I’ve stated before that I have stopped wearing my seatbelt. The decision came about due to the ridiculousness surrounding Covid. I can see the reframe here that makes my stance much more justified. Not that I needed to justify anything, but I may need to defend it in the future should I be pull over and offered a ticket. I’m looking around more closely at things that laws have been created to curtail, which have no basis other than a funding source.
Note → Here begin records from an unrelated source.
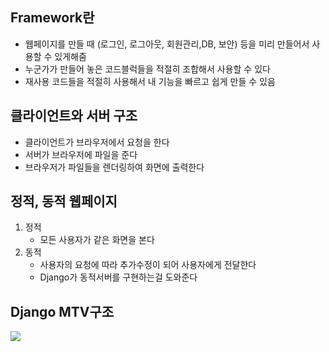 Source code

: ## Framework란
- 웹페이지를 만들 때 (로그인, 로그아웃, 회원관리,DB, 보안) 등을
  미리 만들어서 사용할 수 있게해줌
- 누군가가 만들어 놓은 코드블럭들을 적절히 조합해서 사용할 수 있다
- 재사용 코드들을 적절히 사용해서 내 기능을 빠르고 쉽게 만들 수 있음


## 클라이언트와 서버 구조
- 클라이언트가 브라우저에서 요청을 한다
- 서버가 브라우저에 파일을 준다
- 브라우저가 파일들을 렌더링하여 화면에 출력한다

## 정적, 동적 웹페이지
1. 정적
	- 모든 사용자가 같은 화면을 본다
2. 동적
	- 사용자의 요청에 따라 추가수정이 되어 사용자에게 전달한다
	- Django가 동적서버를 구현하는걸 도와준다


## Django MTV구조

<img src="https://velog.velcdn.com/images/dmsgur7112/post/078fed76-7999-4f8b-86b6-da9e0200861d/image.png">

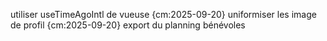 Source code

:utiliser useTimeAgoIntl de vueuse {cm:2025-09-20}
uniformiser les image de profil {cm:2025-09-20}
export du planning bénévoles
I suppose my failure to register my garden is another act of civil disobedience, and I HIGHLY resent having to look at that as being disobedience at all. Seriously, what business does ANYONE outside of myself have in keeping track of my garden??? I’m sure there are so many more laws that I need to ignore that are in place to “keep me safe.” Safe from whom? Why do governments care?
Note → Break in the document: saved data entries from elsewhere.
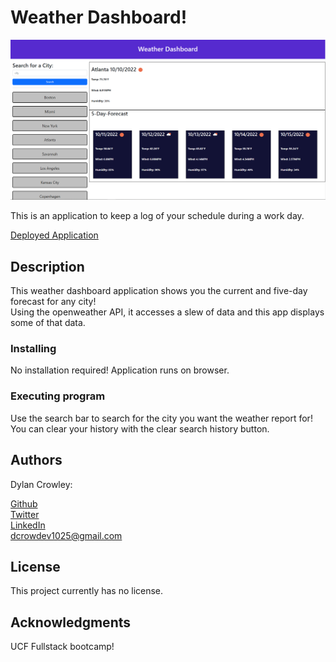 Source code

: # Weather Dashboard!

![Screenshot of application](./assets/Images/screenshot.PNG)

This is an application to keep a log of your schedule during a work day.

[Deployed Application](https://dcrowdev.github.io/challenge05-Work-Day-Scheduler/)

## Description

This weather dashboard application shows you the current and five-day forecast for any city!  
Using the openweather API, it accesses a slew of data and this app displays some of that data.  

### Installing

No installation required! Application runs on browser.

### Executing program

Use the search bar to search for the city you want the weather report for!  
You can clear your history with the clear search history button.

## Authors

Dylan Crowley:

[Github](https://github.com/dcrowdev)  
[Twitter](https://twitter.com/dcrowdev)  
[LinkedIn](https://www.linkedin.com/in/dylan-crowley-3974b8252/)  
dcrowdev1025@gmail.com

## License

This project currently has no license.

## Acknowledgments

UCF Fullstack bootcamp!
I’m all for the life of anarchy with the caveat being that community must be the foundation of anarchical society. Is that possible with 8 billion people? I don’t know. It occurred to me today, would the population have grown by such numbers if community, such as tribes, had continued to be the norm. Was it exponential population growth that led to kings, emperors, or whatever they chose to call themselves controlling ever larger numbers of people, which lead to an ever growing hierarchy of controllers?
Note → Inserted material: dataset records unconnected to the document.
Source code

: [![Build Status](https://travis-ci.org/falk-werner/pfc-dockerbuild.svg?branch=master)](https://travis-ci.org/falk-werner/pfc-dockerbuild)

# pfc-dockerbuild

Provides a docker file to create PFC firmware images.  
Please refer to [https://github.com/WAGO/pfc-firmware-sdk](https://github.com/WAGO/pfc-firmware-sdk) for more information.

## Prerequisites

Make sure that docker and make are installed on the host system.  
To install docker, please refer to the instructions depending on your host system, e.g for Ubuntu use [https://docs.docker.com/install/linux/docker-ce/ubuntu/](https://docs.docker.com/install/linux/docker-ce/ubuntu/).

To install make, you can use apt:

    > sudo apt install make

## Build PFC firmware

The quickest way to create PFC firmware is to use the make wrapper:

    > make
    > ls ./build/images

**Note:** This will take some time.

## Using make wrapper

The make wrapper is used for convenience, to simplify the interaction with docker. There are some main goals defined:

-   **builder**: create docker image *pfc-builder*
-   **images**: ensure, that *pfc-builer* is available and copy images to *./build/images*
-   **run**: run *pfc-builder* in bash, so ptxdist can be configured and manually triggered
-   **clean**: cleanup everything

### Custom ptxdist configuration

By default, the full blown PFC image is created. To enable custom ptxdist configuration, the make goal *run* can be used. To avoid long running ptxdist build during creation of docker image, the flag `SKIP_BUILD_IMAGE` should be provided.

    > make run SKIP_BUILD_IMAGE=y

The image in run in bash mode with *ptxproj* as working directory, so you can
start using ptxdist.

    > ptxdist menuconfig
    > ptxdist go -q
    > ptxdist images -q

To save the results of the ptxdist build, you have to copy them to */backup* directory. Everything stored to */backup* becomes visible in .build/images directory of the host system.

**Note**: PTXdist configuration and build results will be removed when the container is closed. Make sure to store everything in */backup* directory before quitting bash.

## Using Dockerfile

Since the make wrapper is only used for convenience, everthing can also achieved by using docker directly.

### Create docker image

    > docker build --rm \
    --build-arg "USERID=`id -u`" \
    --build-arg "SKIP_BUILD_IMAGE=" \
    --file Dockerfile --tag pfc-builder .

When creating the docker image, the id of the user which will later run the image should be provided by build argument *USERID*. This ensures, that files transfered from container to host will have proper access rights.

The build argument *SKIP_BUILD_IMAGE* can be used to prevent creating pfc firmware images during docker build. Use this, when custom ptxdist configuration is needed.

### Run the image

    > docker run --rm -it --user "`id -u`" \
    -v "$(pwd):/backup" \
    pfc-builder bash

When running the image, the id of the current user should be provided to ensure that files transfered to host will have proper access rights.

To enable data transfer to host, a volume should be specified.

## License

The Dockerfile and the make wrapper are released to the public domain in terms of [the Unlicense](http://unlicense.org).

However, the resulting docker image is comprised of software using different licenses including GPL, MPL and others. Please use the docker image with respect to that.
My church is in a series explaining how Revelation has happened, is happening, and will happen. An interesting take on what most consider to be only end time prophesy. Two particular sermons have me in a place of questioning. I won’t go in depth. It was noted by my pastor that while Jesus WILL be seated on the throne, He will be flanked in one side by the 12 Apostles, and on the other side by the leaders of the 12 tribes of Israel. And scripture, as he unwound it for us, supported his commentary on it.

The second sermon, the next week, included commentary on the book of life in which all the names of the saints will be written. Additionally he said there is also a book of works. He jokingly let it be known that even though our names would surely be in the book of life, some of us will still only get into heaven by the skin of our teeth. This was mind blowing to me as I put those parts of the sermons together. I’m not trying to start a theological debate, and kindly ask that no one comment on the validity of the interpretation of the prophecies of The Book of Revelation. This is my struggle and I am reading a lot of theological theories to try to get a clearer picture of what it is that God wants me to understand. But y point is that I don’t have a clue what heaven is supposed to look like. But I sure as H E double hockey sticks never imagined it to look exactly like what we have in the world. A class based eternity???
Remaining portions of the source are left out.